▶ _Records provided_
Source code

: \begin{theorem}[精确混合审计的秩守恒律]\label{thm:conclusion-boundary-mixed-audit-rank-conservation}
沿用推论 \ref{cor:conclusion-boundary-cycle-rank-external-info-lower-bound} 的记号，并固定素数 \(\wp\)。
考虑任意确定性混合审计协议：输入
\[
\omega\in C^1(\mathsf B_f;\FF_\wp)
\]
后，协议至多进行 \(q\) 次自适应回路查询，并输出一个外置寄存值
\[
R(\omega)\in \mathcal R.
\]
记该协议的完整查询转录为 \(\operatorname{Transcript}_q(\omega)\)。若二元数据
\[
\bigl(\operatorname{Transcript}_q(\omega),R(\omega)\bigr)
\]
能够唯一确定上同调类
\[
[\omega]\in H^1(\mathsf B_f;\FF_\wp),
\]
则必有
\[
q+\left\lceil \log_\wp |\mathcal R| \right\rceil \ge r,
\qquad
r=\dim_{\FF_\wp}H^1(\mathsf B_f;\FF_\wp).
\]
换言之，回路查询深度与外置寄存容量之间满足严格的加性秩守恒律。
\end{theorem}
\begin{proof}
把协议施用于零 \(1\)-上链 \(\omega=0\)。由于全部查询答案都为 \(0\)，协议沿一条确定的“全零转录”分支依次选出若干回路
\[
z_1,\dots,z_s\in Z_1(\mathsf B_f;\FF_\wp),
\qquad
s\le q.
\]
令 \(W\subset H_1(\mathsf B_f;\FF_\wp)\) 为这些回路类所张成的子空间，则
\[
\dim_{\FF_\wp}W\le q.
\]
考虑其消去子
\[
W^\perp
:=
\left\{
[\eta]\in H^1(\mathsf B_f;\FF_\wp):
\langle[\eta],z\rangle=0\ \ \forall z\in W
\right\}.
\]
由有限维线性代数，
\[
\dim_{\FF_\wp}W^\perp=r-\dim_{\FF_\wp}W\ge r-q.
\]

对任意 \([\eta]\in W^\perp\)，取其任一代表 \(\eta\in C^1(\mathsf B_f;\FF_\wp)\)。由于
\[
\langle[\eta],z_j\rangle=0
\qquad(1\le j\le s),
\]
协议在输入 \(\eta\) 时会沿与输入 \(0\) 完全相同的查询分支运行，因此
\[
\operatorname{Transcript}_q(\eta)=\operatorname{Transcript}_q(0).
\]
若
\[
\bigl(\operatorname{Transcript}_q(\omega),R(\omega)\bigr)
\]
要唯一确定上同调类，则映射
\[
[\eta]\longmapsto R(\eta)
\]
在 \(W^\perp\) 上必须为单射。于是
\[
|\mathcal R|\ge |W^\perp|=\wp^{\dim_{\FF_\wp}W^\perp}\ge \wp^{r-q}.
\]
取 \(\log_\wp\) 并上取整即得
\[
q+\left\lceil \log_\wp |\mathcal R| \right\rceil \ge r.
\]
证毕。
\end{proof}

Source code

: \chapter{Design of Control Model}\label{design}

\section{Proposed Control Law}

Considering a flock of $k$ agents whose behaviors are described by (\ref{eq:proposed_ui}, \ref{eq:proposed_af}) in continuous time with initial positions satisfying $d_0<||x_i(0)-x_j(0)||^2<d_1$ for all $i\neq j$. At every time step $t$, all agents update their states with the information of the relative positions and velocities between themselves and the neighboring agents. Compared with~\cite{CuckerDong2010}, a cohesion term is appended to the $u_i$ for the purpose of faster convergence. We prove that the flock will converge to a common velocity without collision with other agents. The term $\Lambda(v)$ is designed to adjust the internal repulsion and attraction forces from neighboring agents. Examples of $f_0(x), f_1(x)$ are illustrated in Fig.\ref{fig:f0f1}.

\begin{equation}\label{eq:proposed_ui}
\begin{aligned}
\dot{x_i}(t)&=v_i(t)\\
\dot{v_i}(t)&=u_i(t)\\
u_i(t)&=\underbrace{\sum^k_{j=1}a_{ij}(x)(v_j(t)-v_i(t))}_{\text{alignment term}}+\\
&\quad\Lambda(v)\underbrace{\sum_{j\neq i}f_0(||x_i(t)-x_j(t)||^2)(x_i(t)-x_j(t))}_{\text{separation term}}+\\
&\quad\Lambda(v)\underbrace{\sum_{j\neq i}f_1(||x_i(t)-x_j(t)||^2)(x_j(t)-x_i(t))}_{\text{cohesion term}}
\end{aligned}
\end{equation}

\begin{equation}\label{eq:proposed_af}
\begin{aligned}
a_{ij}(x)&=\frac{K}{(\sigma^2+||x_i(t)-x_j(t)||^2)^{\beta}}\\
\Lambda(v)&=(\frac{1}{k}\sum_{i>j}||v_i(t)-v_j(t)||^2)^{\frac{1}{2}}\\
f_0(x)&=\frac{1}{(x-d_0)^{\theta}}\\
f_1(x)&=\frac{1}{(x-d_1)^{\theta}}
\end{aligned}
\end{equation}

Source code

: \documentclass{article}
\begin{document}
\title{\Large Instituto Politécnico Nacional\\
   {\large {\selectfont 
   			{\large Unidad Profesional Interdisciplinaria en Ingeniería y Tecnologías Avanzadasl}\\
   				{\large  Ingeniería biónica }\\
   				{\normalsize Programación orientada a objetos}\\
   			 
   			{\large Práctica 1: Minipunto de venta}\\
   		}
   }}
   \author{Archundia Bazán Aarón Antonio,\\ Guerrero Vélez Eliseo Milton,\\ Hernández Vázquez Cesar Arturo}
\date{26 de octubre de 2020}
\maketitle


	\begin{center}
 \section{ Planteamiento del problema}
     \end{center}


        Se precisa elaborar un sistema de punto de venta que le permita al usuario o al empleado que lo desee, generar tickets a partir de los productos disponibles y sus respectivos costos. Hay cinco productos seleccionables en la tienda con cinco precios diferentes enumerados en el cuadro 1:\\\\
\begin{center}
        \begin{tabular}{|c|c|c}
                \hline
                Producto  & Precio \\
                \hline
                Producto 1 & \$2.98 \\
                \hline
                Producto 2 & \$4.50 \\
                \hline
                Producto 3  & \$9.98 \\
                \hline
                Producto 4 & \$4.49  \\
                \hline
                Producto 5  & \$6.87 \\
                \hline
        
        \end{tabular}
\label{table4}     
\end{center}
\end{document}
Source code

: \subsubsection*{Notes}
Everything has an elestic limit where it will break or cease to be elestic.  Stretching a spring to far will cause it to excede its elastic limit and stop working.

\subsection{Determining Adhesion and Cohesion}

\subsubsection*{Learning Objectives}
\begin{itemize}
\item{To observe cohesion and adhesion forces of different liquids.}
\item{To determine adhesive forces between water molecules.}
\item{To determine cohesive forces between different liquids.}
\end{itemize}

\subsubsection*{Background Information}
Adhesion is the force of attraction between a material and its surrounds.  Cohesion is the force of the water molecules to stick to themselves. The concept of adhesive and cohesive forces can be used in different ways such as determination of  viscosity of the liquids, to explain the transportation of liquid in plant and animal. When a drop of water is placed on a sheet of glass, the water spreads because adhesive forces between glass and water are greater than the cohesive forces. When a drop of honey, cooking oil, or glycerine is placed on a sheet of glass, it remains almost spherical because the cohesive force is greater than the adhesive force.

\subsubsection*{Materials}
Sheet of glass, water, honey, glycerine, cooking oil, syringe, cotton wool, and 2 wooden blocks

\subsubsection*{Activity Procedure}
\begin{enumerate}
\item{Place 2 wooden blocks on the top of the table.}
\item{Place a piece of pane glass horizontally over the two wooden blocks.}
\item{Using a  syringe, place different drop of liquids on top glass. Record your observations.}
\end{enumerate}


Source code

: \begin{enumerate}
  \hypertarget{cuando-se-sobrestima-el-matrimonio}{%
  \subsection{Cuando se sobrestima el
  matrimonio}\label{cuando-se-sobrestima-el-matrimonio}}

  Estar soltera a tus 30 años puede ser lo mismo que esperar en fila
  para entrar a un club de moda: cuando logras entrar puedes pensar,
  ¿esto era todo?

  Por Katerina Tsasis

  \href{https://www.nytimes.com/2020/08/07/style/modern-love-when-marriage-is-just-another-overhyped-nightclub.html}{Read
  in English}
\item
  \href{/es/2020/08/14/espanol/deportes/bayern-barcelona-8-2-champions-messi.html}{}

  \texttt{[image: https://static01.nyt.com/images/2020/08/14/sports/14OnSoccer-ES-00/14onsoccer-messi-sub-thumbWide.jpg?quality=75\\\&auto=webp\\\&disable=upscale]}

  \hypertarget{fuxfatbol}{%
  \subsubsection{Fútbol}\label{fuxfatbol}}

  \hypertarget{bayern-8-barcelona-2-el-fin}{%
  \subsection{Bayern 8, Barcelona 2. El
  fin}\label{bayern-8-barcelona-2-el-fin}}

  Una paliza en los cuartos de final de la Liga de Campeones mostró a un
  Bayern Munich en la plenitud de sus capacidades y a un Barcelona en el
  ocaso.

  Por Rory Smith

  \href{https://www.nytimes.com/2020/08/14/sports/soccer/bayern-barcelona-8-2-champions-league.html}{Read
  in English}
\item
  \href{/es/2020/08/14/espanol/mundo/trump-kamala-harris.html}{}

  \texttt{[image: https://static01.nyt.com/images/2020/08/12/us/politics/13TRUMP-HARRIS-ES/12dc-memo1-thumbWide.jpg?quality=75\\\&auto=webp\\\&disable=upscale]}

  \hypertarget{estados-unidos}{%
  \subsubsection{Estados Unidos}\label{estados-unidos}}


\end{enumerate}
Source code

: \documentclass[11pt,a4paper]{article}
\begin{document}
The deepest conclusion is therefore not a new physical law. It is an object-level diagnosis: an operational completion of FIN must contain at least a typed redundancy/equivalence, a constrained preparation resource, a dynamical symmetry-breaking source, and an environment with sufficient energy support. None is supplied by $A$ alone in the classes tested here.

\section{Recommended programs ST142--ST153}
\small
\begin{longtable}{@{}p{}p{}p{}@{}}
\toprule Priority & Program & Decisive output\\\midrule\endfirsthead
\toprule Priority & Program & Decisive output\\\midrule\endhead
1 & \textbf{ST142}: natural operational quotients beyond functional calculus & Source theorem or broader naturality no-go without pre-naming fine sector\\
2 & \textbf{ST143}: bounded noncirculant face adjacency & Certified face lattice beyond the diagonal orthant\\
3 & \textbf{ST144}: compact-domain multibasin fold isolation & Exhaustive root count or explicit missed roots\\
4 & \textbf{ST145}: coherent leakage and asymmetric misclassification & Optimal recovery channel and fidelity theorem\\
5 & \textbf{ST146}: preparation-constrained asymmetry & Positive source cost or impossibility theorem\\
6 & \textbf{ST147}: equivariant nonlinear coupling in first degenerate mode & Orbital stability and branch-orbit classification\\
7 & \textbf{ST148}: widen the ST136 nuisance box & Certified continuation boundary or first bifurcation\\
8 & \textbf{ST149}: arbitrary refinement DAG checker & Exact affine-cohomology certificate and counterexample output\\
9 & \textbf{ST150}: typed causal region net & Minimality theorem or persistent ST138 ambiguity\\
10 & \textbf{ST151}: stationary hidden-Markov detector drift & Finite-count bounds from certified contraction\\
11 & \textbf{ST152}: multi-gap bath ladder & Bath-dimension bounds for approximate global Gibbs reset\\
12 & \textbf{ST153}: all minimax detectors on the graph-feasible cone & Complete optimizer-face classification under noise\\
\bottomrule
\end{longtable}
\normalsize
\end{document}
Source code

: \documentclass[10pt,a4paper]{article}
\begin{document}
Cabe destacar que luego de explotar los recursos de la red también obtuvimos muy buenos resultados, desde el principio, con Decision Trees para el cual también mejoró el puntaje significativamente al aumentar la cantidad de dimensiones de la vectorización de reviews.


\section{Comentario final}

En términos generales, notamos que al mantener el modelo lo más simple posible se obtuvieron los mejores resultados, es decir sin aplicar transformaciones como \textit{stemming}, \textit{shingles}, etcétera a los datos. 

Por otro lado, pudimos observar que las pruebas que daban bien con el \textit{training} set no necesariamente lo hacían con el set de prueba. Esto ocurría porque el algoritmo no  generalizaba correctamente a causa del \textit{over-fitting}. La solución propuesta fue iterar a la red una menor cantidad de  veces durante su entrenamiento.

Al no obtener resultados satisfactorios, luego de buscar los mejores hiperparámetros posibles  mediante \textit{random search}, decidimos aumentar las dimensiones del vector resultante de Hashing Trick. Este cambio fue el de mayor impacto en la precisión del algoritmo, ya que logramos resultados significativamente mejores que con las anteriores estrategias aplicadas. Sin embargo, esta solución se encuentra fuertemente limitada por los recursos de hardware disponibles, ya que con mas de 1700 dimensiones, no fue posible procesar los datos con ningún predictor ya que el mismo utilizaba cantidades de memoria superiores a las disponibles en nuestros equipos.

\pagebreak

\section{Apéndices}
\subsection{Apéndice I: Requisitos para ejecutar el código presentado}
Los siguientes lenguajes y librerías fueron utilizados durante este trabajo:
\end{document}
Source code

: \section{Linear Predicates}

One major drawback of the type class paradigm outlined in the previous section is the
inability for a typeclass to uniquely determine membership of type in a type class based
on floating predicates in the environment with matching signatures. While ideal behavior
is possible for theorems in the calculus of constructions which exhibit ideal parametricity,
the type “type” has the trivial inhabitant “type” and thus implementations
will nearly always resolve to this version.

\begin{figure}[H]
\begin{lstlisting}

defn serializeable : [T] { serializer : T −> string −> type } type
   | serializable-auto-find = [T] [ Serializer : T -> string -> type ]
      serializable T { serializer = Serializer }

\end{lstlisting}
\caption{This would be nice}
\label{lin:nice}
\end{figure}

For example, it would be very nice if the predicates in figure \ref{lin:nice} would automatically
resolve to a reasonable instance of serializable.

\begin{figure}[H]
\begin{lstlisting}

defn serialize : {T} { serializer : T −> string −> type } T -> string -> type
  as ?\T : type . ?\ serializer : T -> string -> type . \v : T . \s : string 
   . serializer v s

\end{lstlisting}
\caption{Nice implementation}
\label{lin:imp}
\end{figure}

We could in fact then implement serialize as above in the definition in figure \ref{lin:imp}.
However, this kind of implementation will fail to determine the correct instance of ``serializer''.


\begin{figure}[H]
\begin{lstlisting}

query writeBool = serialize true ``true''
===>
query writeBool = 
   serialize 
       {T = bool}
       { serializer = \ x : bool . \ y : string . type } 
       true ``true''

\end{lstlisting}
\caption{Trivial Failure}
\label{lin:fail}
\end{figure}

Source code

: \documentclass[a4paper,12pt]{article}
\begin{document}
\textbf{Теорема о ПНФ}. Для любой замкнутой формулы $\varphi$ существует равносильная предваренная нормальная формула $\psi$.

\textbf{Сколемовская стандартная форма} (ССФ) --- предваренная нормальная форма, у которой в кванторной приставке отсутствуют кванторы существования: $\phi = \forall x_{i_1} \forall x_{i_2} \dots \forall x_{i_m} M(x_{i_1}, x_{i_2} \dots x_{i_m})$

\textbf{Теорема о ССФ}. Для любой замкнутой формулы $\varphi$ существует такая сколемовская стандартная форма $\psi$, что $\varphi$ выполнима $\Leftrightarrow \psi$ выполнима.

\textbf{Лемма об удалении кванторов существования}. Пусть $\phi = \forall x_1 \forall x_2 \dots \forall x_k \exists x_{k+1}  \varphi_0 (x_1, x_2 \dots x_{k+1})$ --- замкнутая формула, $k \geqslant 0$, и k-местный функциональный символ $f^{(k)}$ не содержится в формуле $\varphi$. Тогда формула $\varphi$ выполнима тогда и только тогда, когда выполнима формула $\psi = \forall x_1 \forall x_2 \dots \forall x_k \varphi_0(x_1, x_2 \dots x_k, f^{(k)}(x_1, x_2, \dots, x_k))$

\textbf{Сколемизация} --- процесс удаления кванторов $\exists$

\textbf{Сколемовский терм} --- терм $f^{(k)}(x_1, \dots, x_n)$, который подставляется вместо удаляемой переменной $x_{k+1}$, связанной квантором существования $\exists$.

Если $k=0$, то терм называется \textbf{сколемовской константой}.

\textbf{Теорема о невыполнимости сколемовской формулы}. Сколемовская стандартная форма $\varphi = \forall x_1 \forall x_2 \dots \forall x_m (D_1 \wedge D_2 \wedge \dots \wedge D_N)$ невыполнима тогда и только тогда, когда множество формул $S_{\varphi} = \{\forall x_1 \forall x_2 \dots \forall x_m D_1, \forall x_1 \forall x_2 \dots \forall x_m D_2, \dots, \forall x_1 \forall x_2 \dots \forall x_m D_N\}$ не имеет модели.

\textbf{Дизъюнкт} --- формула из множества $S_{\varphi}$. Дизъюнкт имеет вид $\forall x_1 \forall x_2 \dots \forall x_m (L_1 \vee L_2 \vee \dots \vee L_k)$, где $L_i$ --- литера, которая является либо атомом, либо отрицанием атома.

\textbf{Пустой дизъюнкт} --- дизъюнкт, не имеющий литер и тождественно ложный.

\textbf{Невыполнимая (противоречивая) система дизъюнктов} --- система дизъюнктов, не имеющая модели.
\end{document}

▶ _Task to complete_
Read through the data above. Report each line that has the word "midrule".

▶ _Solution to this problem_
\toprule Priority & Program & Decisive output\\\midrule\endfirsthead
\toprule Priority & Program & Decisive output\\\midrule\endhead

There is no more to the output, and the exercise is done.